:: Records to process ::
[Start of Attachment]

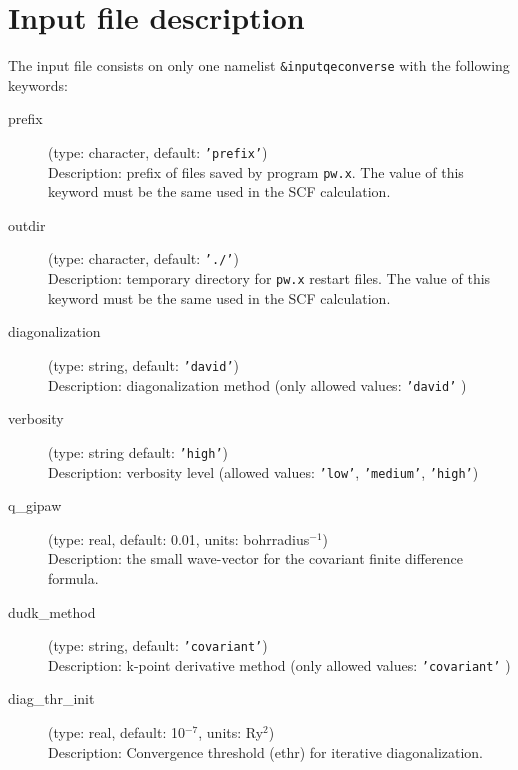 \documentclass[a4paper,11pt,twoside]{article}
\begin{document}
\section{Input file description}
The input file consists on only one namelist \texttt{\&input\textunderscore{}qeconverse} with the
following keywords:
\begin{description}

\item[prefix] (type: character, default: \texttt{'prefix'})\\
Description: prefix of files saved by program \texttt{pw.x}. The value of this keyword must be the same used in the SCF calculation.

\item[outdir] (type: character, default: \texttt{'./'})\\
Description: temporary directory for \texttt{pw.x} restart files. The value of this keyword must be the same used in the SCF calculation.

\item[diagonalization] (type: string, default: \texttt{'david'})\\
Description: diagonalization method (only allowed values: \texttt{'david'} )

\item[verbosity] (type: string default: \texttt{'high'})\\
Description: verbosity level (allowed values: \texttt{'low'}, \texttt{'medium'}, \texttt{'high'})

\item[q\_gipaw] (type: real, default: 0.01, units: bohrradius$^{-1}$)\\
Description: the small wave-vector for the covariant finite difference formula.

\item[dudk\_method] (type: string, default: \texttt{'covariant'})\\
Description: k-point derivative method (only allowed values: \texttt{'covariant'} )

\item[diag\_thr\_init] (type: real, default: 10$^{-7}$, units: Ry$^2$)\\
Description: Convergence threshold (ethr) for iterative diagonalization.


\end{description}
\end{document}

[End of Attachment]

Hand back the records above exactly as they are, pictures excluded.

:: Solution for this exercise ::
 \documentclass[a4paper,11pt,twoside]{article}
\begin{document}
\section{Input file description}
The input file consists on only one namelist \texttt{\&input\textunderscore{}qeconverse} with the
following keywords:
\begin{description}

\item[prefix] (type: character, default: \texttt{'prefix'})\\
Description: prefix of files saved by program \texttt{pw.x}. The value of this keyword must be the same used in the SCF calculation.

\item[outdir] (type: character, default: \texttt{'./'})\\
Description: temporary directory for \texttt{pw.x} restart files. The value of this keyword must be the same used in the SCF calculation.

\item[diagonalization] (type: string, default: \texttt{'david'})\\
Description: diagonalization method (only allowed values: \texttt{'david'} )

\item[verbosity] (type: string default: \texttt{'high'})\\
Description: verbosity level (allowed values: \texttt{'low'}, \texttt{'medium'}, \texttt{'high'})

\item[q\_gipaw] (type: real, default: 0.01, units: bohrradius$^{-1}$)\\
Description: the small wave-vector for the covariant finite difference formula.

\item[dudk\_method] (type: string, default: \texttt{'covariant'})\\
Description: k-point derivative method (only allowed values: \texttt{'covariant'} )

\item[diag\_thr\_init] (type: real, default: 10$^{-7}$, units: Ry$^2$)\\
Description: Convergence threshold (ethr) for iterative diagonalization.


\end{description}
\end{document}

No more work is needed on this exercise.